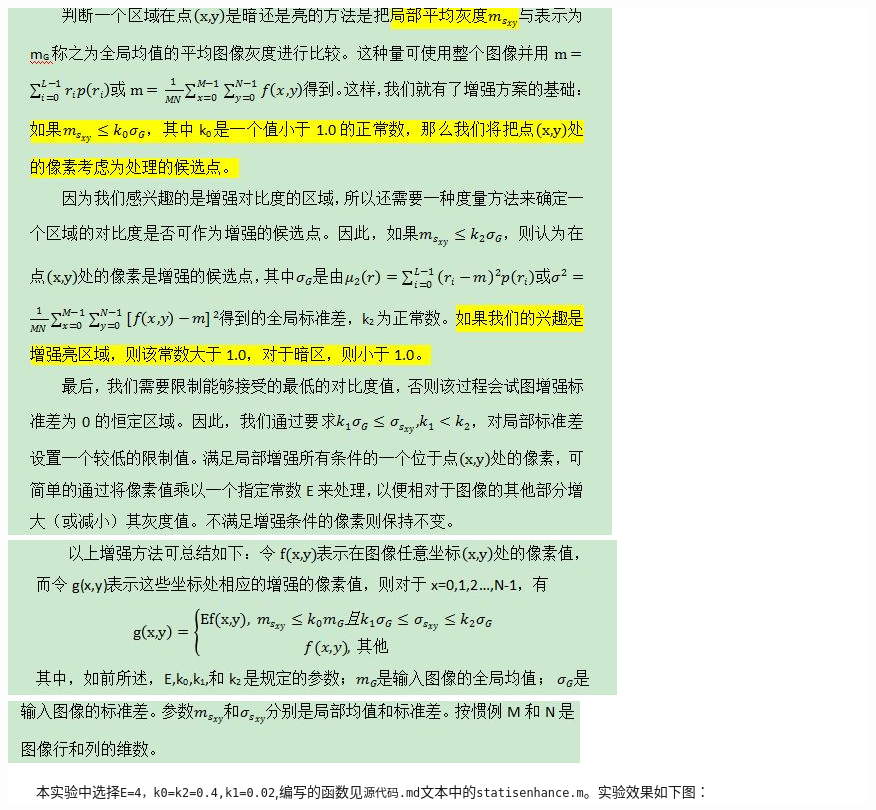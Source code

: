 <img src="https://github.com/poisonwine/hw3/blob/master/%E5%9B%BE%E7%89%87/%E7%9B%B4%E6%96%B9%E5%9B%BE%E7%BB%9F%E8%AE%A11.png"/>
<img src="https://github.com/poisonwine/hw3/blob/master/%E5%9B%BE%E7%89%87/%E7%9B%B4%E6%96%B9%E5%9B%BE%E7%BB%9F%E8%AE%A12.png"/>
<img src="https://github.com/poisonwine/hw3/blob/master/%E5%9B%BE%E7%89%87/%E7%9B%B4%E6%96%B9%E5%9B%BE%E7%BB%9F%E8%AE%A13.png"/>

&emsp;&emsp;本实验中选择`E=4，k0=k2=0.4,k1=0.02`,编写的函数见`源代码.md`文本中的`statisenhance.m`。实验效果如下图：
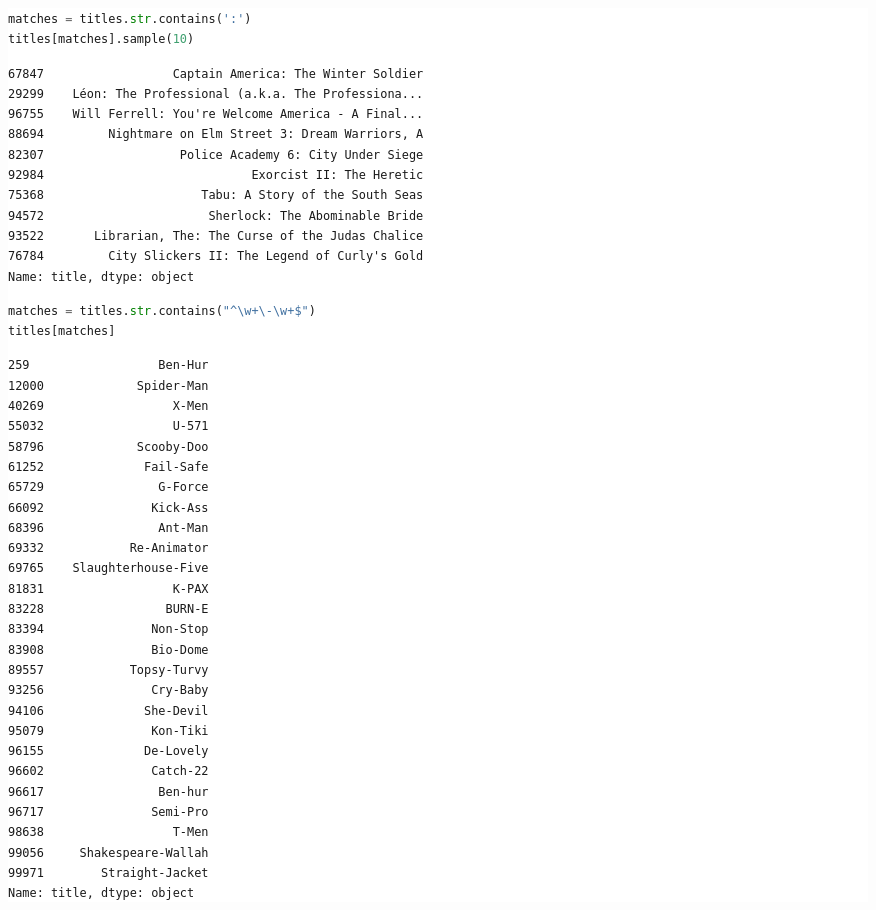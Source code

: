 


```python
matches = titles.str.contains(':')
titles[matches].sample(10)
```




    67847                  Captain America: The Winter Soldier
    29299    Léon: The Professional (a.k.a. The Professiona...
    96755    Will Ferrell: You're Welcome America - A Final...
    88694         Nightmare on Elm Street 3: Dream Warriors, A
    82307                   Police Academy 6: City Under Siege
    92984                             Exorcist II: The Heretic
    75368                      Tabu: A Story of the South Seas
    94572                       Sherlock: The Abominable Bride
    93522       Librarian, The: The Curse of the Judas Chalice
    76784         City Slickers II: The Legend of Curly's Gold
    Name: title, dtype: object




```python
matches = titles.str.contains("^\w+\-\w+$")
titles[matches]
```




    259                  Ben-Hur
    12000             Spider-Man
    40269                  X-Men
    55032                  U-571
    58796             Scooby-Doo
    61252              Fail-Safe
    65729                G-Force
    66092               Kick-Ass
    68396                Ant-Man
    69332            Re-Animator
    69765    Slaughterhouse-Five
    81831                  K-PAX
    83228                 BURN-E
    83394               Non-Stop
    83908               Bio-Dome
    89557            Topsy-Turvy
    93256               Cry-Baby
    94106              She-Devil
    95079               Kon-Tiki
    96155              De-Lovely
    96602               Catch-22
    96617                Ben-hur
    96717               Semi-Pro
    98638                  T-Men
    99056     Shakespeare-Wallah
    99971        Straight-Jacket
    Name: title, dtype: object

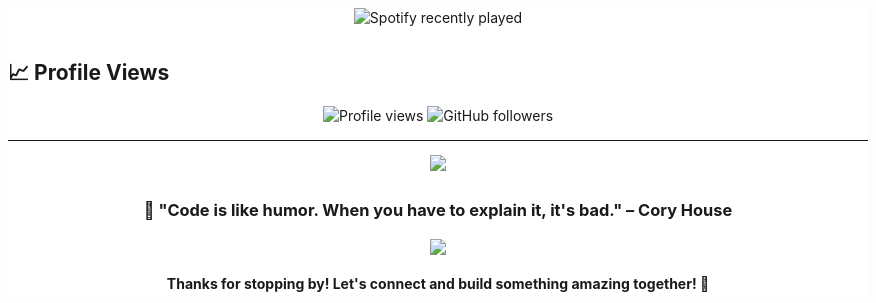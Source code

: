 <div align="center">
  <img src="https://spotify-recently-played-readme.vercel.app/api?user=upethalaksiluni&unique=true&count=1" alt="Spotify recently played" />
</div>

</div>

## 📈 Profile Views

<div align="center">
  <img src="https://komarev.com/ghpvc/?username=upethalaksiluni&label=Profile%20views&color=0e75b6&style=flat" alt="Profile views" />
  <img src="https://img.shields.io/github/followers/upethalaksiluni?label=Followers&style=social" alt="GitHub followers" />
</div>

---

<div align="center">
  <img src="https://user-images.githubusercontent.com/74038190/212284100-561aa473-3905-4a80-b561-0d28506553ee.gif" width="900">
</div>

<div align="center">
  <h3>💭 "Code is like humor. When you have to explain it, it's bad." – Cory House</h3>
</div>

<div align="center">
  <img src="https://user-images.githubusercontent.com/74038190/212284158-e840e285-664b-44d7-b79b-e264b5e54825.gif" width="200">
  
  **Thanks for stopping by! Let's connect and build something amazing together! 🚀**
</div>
━━━━━━━━━━━━━━━━━━━━
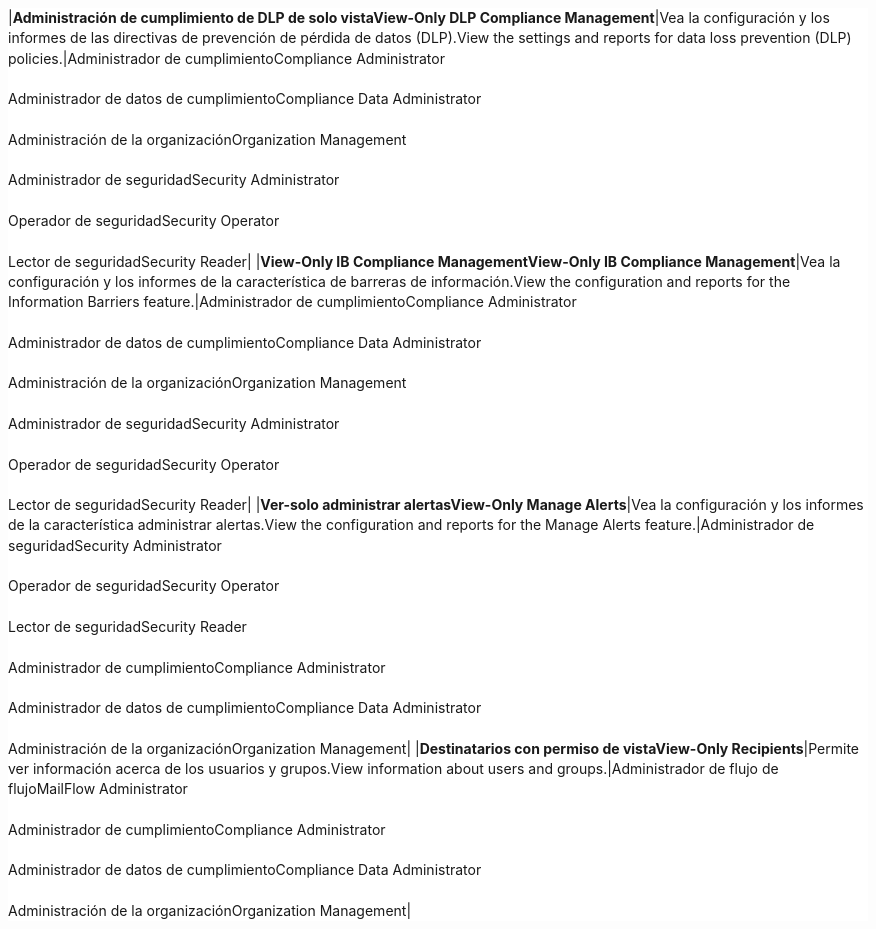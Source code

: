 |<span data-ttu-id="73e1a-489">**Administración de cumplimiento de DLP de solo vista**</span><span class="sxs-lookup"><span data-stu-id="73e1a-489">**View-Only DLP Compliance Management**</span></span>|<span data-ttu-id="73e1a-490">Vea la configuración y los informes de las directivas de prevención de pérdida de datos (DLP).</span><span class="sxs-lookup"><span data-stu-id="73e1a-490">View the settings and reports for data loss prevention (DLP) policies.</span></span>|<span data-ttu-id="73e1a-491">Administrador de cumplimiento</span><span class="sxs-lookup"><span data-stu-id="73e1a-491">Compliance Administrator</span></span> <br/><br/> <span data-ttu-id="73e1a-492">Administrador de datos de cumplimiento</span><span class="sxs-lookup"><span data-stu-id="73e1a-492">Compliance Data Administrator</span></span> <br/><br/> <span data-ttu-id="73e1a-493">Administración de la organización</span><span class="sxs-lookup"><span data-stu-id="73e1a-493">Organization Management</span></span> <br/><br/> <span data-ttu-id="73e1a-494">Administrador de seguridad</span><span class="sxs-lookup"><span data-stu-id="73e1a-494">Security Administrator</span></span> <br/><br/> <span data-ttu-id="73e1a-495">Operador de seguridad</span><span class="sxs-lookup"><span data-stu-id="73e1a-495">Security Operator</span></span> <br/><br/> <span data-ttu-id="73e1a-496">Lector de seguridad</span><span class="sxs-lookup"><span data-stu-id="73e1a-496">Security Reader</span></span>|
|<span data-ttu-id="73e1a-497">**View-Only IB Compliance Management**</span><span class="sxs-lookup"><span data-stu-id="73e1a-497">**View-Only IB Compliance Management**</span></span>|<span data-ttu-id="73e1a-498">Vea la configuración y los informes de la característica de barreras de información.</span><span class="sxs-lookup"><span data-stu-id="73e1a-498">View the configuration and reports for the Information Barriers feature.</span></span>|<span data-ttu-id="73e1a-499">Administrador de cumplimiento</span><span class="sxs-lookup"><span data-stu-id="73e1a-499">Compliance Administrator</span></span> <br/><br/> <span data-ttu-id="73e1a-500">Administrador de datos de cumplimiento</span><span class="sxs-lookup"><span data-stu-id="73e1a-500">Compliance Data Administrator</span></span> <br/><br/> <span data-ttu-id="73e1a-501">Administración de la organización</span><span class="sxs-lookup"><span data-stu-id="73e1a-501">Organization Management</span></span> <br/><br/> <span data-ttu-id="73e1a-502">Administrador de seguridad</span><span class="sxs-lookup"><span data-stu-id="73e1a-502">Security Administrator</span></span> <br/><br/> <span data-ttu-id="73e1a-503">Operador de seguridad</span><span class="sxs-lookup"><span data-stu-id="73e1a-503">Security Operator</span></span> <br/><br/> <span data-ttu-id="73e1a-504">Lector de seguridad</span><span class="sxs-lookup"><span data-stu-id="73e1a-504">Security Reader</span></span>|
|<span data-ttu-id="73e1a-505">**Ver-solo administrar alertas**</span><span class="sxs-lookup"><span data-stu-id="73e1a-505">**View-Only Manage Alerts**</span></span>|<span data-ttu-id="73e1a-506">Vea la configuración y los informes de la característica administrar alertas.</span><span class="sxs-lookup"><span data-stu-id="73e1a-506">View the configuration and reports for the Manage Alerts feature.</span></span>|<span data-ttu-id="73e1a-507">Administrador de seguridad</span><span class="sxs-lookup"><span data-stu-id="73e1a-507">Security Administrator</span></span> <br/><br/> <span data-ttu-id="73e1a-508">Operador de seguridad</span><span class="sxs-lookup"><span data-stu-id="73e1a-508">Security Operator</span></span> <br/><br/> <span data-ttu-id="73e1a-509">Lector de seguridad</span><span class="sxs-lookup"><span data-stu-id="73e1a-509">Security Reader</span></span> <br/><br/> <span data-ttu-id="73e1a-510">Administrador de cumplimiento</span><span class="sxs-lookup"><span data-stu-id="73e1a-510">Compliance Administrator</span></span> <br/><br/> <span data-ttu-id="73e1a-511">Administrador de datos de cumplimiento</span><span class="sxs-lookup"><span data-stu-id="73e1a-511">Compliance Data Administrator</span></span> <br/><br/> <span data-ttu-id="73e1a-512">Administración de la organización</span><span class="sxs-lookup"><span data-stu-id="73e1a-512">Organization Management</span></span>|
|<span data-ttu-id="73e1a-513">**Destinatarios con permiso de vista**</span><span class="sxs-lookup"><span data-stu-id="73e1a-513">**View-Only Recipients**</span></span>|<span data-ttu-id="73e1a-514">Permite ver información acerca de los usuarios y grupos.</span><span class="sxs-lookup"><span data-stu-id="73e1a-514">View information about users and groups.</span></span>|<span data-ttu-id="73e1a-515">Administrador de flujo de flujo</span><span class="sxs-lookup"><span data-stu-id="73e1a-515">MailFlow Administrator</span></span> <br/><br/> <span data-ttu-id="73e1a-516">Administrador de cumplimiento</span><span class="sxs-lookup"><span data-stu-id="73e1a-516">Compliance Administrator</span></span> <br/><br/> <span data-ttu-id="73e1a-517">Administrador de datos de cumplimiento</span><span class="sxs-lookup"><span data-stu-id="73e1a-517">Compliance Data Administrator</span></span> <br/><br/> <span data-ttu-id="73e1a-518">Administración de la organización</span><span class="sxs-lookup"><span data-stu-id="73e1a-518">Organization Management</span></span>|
━━━━━━━━━━━━━━━━━━━━
Work to be completed -
The word "githubusercontent" appears in some lines of the data. Copy every one of those lines.

Result for this exercise -
  <img src="https://user-images.githubusercontent.com/74038190/212284100-561aa473-3905-4a80-b561-0d28506553ee.gif" width="900">
  <img src="https://user-images.githubusercontent.com/74038190/212284158-e840e285-664b-44d7-b79b-e264b5e54825.gif" width="200">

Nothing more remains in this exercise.